** Directions for this task **
A faithful copy of the entries is required, with no images in it.

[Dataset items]
[Start of section]
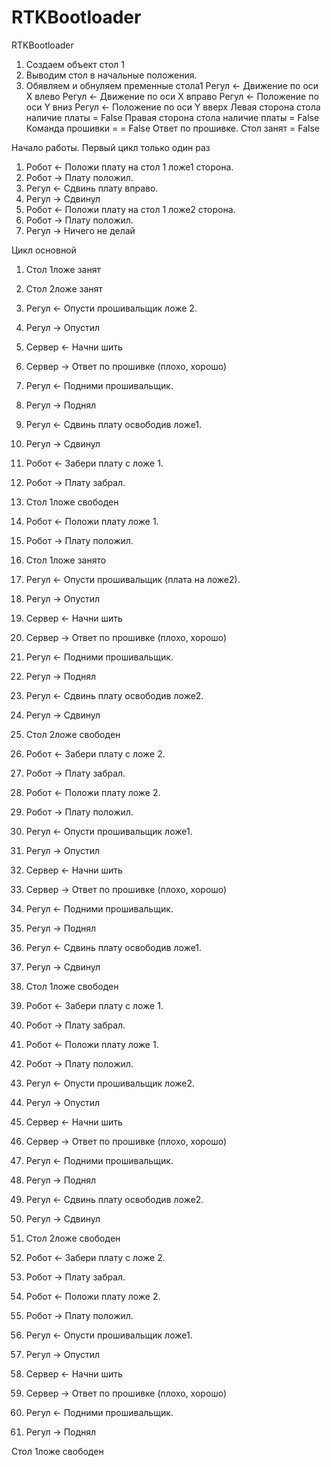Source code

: # RTKBootloader
RTKBootloader


1. Создаем объект стол 1
2. Выводим стол в начальные положения.
3. Обявляем и обнуляем пременные стола1
Регул <- Движение по оси Х влево
Регул <- Движение по оси Х вправо
Регул <- Положение по оси Y вниз
Регул <- Положение по оси Y вверх
Левая сторона стола наличие платы = False
Правая сторона стола наличие платы = False
Команда прошивки = = False
Ответ по прошивке.
Стол занят = False

Начало работы.
Первый цикл только один раз
1. Робот <- Положи плату на стол 1 ложе1 сторона.
2. Робот -> Плату положил.
3. Регул <- Сдвинь плату вправо.
4. Регул -> Сдвинул
4. Робот <- Положи плату на стол 1 ложе2 сторона.
2. Робот -> Плату положил.
2. Регул -> Ничего не делай

Цикл основной
1. Стол 1ложе занят
2. Стол 2ложе занят
5. Регул <- Опусти прошивальщик ложе 2.
6. Регул -> Опустил
7. Сервер <- Начни шить
7. Сервер -> Ответ по прошивке (плохо, хорошо)
8. Регул <- Подними прошивальщик.
6. Регул -> Поднял

3. Регул <- Сдвинь плату освободив ложе1.
4. Регул -> Сдвинул
4. Робот <- Забери плату с ложе 1.
2. Робот -> Плату забрал.
4. Стол 1ложе свободен
4. Робот <- Положи плату ложе 1.
4. Робот -> Плату положил.
4. Стол 1ложе занято
5. Регул <- Опусти прошивальщик (плата на ложе2).
6. Регул -> Опустил
7. Сервер <- Начни шить
7. Сервер -> Ответ по прошивке (плохо, хорошо)
8. Регул <- Подними прошивальщик.
6. Регул -> Поднял


3. Регул <- Сдвинь плату освободив ложе2.
4. Регул -> Сдвинул
4. Стол 2ложе свободен
4. Робот <- Забери плату с ложе 2.
2. Робот -> Плату забрал.
4. Робот <- Положи плату ложе 2.
4. Робот -> Плату положил.
5. Регул <- Опусти прошивальщик ложе1.
6. Регул -> Опустил
7. Сервер <- Начни шить
7. Сервер -> Ответ по прошивке (плохо, хорошо)
8. Регул <- Подними прошивальщик.
6. Регул -> Поднял


3. Регул <- Сдвинь плату освободив ложе1.
4. Регул -> Сдвинул
4. Стол 1ложе свободен
4. Робот <- Забери плату с ложе 1.
2. Робот -> Плату забрал.
4. Робот <- Положи плату ложе 1.
4. Робот -> Плату положил.
5. Регул <- Опусти прошивальщик ложе2.
6. Регул -> Опустил
7. Сервер <- Начни шить
7. Сервер -> Ответ по прошивке (плохо, хорошо)
8. Регул <- Подними прошивальщик.
6. Регул -> Поднял


3. Регул <- Сдвинь плату освободив ложе2.
4. Регул -> Сдвинул
4. Стол 2ложе свободен
4. Робот <- Забери плату с ложе 2.
2. Робот -> Плату забрал.
4. Робот <- Положи плату ложе 2.
4. Робот -> Плату положил.
5. Регул <- Опусти прошивальщик ложе1.
6. Регул -> Опустил
7. Сервер <- Начни шить
7. Сервер -> Ответ по прошивке (плохо, хорошо)
8. Регул <- Подними прошивальщик.
6. Регул -> Поднял

Стол 1ложе свободен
[End of section]
** Answer to this exercise **
Source code

: # RTKBootloader
RTKBootloader


1. Создаем объект стол 1
2. Выводим стол в начальные положения.
3. Обявляем и обнуляем пременные стола1
Регул <- Движение по оси Х влево
Регул <- Движение по оси Х вправо
Регул <- Положение по оси Y вниз
Регул <- Положение по оси Y вверх
Левая сторона стола наличие платы = False
Правая сторона стола наличие платы = False
Команда прошивки = = False
Ответ по прошивке.
Стол занят = False

Начало работы.
Первый цикл только один раз
1. Робот <- Положи плату на стол 1 ложе1 сторона.
2. Робот -> Плату положил.
3. Регул <- Сдвинь плату вправо.
4. Регул -> Сдвинул
4. Робот <- Положи плату на стол 1 ложе2 сторона.
2. Робот -> Плату положил.
2. Регул -> Ничего не делай

Цикл основной
1. Стол 1ложе занят
2. Стол 2ложе занят
5. Регул <- Опусти прошивальщик ложе 2.
6. Регул -> Опустил
7. Сервер <- Начни шить
7. Сервер -> Ответ по прошивке (плохо, хорошо)
8. Регул <- Подними прошивальщик.
6. Регул -> Поднял

3. Регул <- Сдвинь плату освободив ложе1.
4. Регул -> Сдвинул
4. Робот <- Забери плату с ложе 1.
2. Робот -> Плату забрал.
4. Стол 1ложе свободен
4. Робот <- Положи плату ложе 1.
4. Робот -> Плату положил.
4. Стол 1ложе занято
5. Регул <- Опусти прошивальщик (плата на ложе2).
6. Регул -> Опустил
7. Сервер <- Начни шить
7. Сервер -> Ответ по прошивке (плохо, хорошо)
8. Регул <- Подними прошивальщик.
6. Регул -> Поднял


3. Регул <- Сдвинь плату освободив ложе2.
4. Регул -> Сдвинул
4. Стол 2ложе свободен
4. Робот <- Забери плату с ложе 2.
2. Робот -> Плату забрал.
4. Робот <- Положи плату ложе 2.
4. Робот -> Плату положил.
5. Регул <- Опусти прошивальщик ложе1.
6. Регул -> Опустил
7. Сервер <- Начни шить
7. Сервер -> Ответ по прошивке (плохо, хорошо)
8. Регул <- Подними прошивальщик.
6. Регул -> Поднял


3. Регул <- Сдвинь плату освободив ложе1.
4. Регул -> Сдвинул
4. Стол 1ложе свободен
4. Робот <- Забери плату с ложе 1.
2. Робот -> Плату забрал.
4. Робот <- Положи плату ложе 1.
4. Робот -> Плату положил.
5. Регул <- Опусти прошивальщик ложе2.
6. Регул -> Опустил
7. Сервер <- Начни шить
7. Сервер -> Ответ по прошивке (плохо, хорошо)
8. Регул <- Подними прошивальщик.
6. Регул -> Поднял


3. Регул <- Сдвинь плату освободив ложе2.
4. Регул -> Сдвинул
4. Стол 2ложе свободен
4. Робот <- Забери плату с ложе 2.
2. Робот -> Плату забрал.
4. Робот <- Положи плату ложе 2.
4. Робот -> Плату положил.
5. Регул <- Опусти прошивальщик ложе1.
6. Регул -> Опустил
7. Сервер <- Начни шить
7. Сервер -> Ответ по прошивке (плохо, хорошо)
8. Регул <- Подними прошивальщик.
6. Регул -> Поднял

Стол 1ложе свободен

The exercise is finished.